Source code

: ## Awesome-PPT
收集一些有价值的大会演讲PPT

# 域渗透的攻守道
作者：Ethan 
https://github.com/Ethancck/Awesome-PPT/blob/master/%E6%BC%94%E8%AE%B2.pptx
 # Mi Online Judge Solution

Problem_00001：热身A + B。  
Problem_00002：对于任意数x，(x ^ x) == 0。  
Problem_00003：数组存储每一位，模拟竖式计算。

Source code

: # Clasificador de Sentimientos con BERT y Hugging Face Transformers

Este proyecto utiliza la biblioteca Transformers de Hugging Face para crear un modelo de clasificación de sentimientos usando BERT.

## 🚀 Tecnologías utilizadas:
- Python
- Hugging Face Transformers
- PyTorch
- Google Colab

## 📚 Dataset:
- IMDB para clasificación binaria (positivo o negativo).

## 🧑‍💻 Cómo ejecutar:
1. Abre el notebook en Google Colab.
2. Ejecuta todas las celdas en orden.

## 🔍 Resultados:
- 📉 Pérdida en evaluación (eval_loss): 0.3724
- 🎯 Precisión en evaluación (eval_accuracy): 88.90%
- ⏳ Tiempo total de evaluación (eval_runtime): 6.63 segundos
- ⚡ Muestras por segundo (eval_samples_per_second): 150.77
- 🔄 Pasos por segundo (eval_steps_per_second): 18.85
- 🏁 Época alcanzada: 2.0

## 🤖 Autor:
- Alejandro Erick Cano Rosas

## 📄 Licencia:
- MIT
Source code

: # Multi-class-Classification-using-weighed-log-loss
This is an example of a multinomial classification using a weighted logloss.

◆ TASK DETAILS ◆
The whole listing should be restated word for word.

◆ EXERCISE SOLUTION ◆
Source code

: ## Awesome-PPT
收集一些有价值的大会演讲PPT

# 域渗透的攻守道
作者：Ethan 
https://github.com/Ethancck/Awesome-PPT/blob/master/%E6%BC%94%E8%AE%B2.pptx
 # Mi Online Judge Solution

Problem_00001：热身A + B。  
Problem_00002：对于任意数x，(x ^ x) == 0。  
Problem_00003：数组存储每一位，模拟竖式计算。

Source code

: # Clasificador de Sentimientos con BERT y Hugging Face Transformers

Este proyecto utiliza la biblioteca Transformers de Hugging Face para crear un modelo de clasificación de sentimientos usando BERT.

## 🚀 Tecnologías utilizadas:
- Python
- Hugging Face Transformers
- PyTorch
- Google Colab

## 📚 Dataset:
- IMDB para clasificación binaria (positivo o negativo).

## 🧑‍💻 Cómo ejecutar:
1. Abre el notebook en Google Colab.
2. Ejecuta todas las celdas en orden.

## 🔍 Resultados:
- 📉 Pérdida en evaluación (eval_loss): 0.3724
- 🎯 Precisión en evaluación (eval_accuracy): 88.90%
- ⏳ Tiempo total de evaluación (eval_runtime): 6.63 segundos
- ⚡ Muestras por segundo (eval_samples_per_second): 150.77
- 🔄 Pasos por segundo (eval_steps_per_second): 18.85
- 🏁 Época alcanzada: 2.0

## 🤖 Autor:
- Alejandro Erick Cano Rosas

## 📄 Licencia:
- MIT
Source code

: # Multi-class-Classification-using-weighed-log-loss
This is an example of a multinomial classification using a weighted logloss.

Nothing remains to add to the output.